It seemed intended by the blessed providence of God that I should be blind all my life, and I thank him for the dispensation. If perfect earthly sight were offered me tomorrow I would not accept it. I might not have sung hymns to the praise of God if I had been distracted by the beautiful and interesting things about me.

Graphic Fanny Crosby youngMiss Crosby, who later became Mrs. Alexander Van Alstyne, was the most prolific gospel song writer ever. The exact total of these selections may never be known, since she wrote under a bewildering array of pen names. (It is likely somewhere between 8,500 and 9,000 songs.)

Some hymn historians speak disdainfully of her output, saying most of it isn’t worth much. However, many of her songs have stood the test of time, and continue to appear in hymnals. (Often more of her songs are included than those of any other writer.) And it is still possible to discover lovely gems among the thousands that have not been recently published.

With that many songs to her credit, it may come as a surprise that Fanny was not converted until she was 30 years old, and did not begin writing hymns for another 14 years! (She had written poetry since childhood, and produced a number popular songs, but no hymns before 1864.) This means she had to average writing about four hymns each week from then on! And that is simply an average. Some weeks the total was several times that.

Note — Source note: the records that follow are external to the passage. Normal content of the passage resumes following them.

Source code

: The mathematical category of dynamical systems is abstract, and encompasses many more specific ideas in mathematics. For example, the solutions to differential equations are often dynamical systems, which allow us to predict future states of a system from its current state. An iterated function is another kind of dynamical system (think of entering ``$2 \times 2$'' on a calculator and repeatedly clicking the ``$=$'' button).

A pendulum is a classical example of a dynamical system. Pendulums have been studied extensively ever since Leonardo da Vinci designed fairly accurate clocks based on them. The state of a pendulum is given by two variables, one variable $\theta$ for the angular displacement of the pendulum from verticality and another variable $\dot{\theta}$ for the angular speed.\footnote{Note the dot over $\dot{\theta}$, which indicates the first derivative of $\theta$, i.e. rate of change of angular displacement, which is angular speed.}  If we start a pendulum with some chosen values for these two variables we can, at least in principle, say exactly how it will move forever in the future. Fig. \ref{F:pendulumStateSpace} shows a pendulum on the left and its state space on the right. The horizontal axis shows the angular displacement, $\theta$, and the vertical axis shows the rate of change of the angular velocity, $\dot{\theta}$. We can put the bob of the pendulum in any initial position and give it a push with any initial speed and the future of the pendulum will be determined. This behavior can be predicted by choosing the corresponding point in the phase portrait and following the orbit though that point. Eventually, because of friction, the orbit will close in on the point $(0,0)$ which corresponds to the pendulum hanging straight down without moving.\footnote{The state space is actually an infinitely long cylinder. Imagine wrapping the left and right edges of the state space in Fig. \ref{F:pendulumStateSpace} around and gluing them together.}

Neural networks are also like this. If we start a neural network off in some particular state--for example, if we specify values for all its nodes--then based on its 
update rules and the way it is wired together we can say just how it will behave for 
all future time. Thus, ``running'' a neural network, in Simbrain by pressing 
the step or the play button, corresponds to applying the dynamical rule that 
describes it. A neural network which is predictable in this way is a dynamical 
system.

Fanny Crosby put her faith in Christ at a Methodist revival meeting, and it was a hymn that God used to awaken her heart to Him. The congregation was singing Isaac Watts’s Alas, and Did My Saviour Bleed?, and the last stanza says:

But drops of grief can ne’er repay
The debt of love I owe;
Here, Lord, I give myself away;
‘Tis all that I can do.

Fanny says as the last line was sung, “I surrendered myself to the Saviour, and my very soul was flooded with celestial light.” She was captivated by the love of Christ.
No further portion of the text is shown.